## Data provided
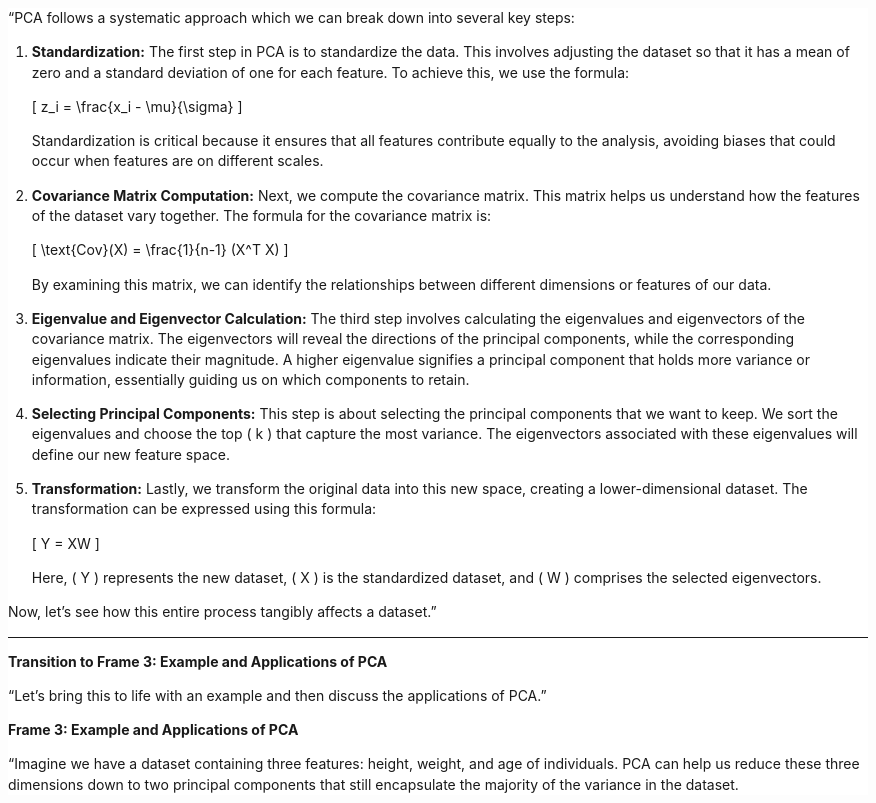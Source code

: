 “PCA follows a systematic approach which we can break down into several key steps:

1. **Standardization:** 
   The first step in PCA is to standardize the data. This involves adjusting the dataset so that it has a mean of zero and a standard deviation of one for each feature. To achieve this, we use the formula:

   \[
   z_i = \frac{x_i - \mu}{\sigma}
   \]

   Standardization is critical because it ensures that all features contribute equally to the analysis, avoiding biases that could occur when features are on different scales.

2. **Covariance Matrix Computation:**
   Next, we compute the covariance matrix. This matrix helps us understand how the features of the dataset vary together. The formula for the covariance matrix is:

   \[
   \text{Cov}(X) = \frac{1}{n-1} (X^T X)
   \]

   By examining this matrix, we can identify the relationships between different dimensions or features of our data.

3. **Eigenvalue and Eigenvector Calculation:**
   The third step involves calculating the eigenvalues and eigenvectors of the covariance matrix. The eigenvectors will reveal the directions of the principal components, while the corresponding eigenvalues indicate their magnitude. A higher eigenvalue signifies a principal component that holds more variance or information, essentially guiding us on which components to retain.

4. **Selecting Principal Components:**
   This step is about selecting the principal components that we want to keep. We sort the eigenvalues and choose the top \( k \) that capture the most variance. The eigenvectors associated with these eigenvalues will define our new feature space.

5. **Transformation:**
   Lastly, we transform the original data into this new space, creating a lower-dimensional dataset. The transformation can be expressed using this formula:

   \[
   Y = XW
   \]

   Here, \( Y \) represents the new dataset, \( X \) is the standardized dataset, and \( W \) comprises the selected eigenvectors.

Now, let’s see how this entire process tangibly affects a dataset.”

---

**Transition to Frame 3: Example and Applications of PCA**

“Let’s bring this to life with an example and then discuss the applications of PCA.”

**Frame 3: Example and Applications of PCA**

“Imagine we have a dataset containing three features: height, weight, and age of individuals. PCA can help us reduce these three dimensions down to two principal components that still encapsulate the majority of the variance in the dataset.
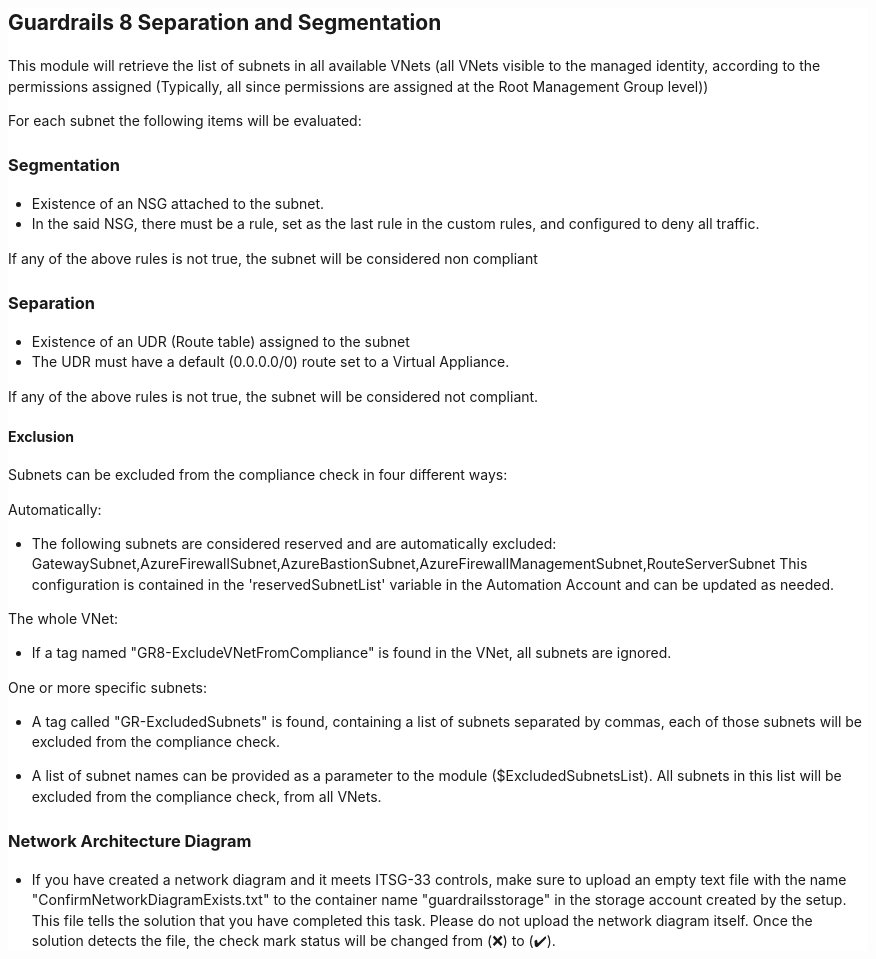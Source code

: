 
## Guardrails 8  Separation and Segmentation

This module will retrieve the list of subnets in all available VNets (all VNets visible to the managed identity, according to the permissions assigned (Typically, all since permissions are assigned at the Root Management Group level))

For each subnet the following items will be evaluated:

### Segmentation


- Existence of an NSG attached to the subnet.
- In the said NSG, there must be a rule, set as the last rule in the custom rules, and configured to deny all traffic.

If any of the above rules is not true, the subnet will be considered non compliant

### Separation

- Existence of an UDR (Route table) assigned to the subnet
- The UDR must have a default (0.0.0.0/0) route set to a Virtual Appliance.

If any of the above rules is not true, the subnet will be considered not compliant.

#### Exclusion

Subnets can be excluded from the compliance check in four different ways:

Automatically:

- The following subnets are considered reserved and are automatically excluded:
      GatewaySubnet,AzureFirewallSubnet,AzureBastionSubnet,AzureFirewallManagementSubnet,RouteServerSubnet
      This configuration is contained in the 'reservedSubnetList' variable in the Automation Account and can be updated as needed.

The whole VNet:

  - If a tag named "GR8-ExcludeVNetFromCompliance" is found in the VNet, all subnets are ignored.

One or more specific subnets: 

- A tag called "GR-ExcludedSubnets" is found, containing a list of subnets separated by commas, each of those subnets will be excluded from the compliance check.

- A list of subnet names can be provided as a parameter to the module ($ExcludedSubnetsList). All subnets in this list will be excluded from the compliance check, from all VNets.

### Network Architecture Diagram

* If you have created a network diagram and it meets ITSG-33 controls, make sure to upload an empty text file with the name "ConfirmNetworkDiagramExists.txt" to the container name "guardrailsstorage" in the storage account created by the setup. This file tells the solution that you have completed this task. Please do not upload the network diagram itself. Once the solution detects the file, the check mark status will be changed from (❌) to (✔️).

## Description of the task
In the listing above, find the line containing "1. **Standardization:**" and the line containing "3. **Eigenvalue and", then retype both and every line between them exactly, with nothing else.

## Solution to the problem
1. **Standardization:** 
   The first step in PCA is to standardize the data. This involves adjusting the dataset so that it has a mean of zero and a standard deviation of one for each feature. To achieve this, we use the formula:

   \[
   z_i = \frac{x_i - \mu}{\sigma}
   \]

   Standardization is critical because it ensures that all features contribute equally to the analysis, avoiding biases that could occur when features are on different scales.

2. **Covariance Matrix Computation:**
   Next, we compute the covariance matrix. This matrix helps us understand how the features of the dataset vary together. The formula for the covariance matrix is:

   \[
   \text{Cov}(X) = \frac{1}{n-1} (X^T X)
   \]

   By examining this matrix, we can identify the relationships between different dimensions or features of our data.

3. **Eigenvalue and Eigenvector Calculation:**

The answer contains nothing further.